Fig. 4: Regulation of auxin-mediated inhibition on endocytosis by SLs in Arabidopsis.

a, c, e Effect of GR24 on NAA-inhibited FM4-64 uptake. GR24 (1 μM), which alone had no detectable effect on FM4-64 uptake, largely diminished the NAA (10 μM) action of inhibiting FM4-64 uptake (a, c). Quantitative evaluation of FM4-64 uptake: the quotient between mean fluorescence intensity of the intracellular and PM in the roots was scored (c n ≥ 150 cells). GR24 treatment also effectively attenuated NAA-mediated inhibition of FM4-64 uptake, when protein synthesis was inhibited by 50 μM cycloheximide (CHX; e n ≥ 91 cells). Arrowheads indicate endosomal compartments of FM4-64. Scale bars: 5 µm. Data are expressed as mean ± s.e.m. Means with different letters are significantly different at P < 0.05 (one-way ANOVA with Fisher LSD test). b, d Effect of GR24 on NAA-regulated clathrin localization. CLC-GFP distributed at the trans-Golgi network and the PM. NAA (30 μM) treatment induced a transient decrease of the CLC-GFP signal at the PM. GR24 (10 μM), which alone had no detectable effect on CLC-GFP signal, largely prevented NAA action on depletion of CLC-GFP signal from the PM. The percentage of root cells showing CLC-GFP labeling at the PM was scored (d n ≥ 7 roots).
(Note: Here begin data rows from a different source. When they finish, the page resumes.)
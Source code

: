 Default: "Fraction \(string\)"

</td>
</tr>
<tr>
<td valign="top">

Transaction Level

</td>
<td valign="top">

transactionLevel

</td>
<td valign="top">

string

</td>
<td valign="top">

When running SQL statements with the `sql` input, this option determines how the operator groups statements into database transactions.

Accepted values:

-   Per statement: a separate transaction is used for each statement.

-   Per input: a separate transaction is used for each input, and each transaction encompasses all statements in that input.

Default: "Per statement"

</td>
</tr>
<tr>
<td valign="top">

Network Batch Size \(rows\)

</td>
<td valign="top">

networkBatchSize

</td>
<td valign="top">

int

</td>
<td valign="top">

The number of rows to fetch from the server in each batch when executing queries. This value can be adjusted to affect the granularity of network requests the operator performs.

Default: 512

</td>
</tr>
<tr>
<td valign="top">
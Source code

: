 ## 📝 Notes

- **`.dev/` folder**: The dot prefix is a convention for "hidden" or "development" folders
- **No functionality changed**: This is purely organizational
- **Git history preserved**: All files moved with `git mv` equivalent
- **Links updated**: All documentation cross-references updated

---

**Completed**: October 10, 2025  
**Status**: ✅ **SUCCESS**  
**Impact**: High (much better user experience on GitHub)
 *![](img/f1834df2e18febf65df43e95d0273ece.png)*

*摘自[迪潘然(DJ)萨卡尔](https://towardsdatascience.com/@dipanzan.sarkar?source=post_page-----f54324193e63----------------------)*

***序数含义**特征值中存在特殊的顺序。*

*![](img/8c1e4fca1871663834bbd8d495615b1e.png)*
Arrows indicate CLC-GFP distribution at the PM. Scale bars: 5 µm. Data are expressed as mean ± s.e.m. Means with different letters are significantly different at P < 0.05 (one-way ANOVA with Fisher LSD test). The above experiments were repeated three times with similar results. Images shown are representative of each treatment. Source data of c–e are provided in the Source data file.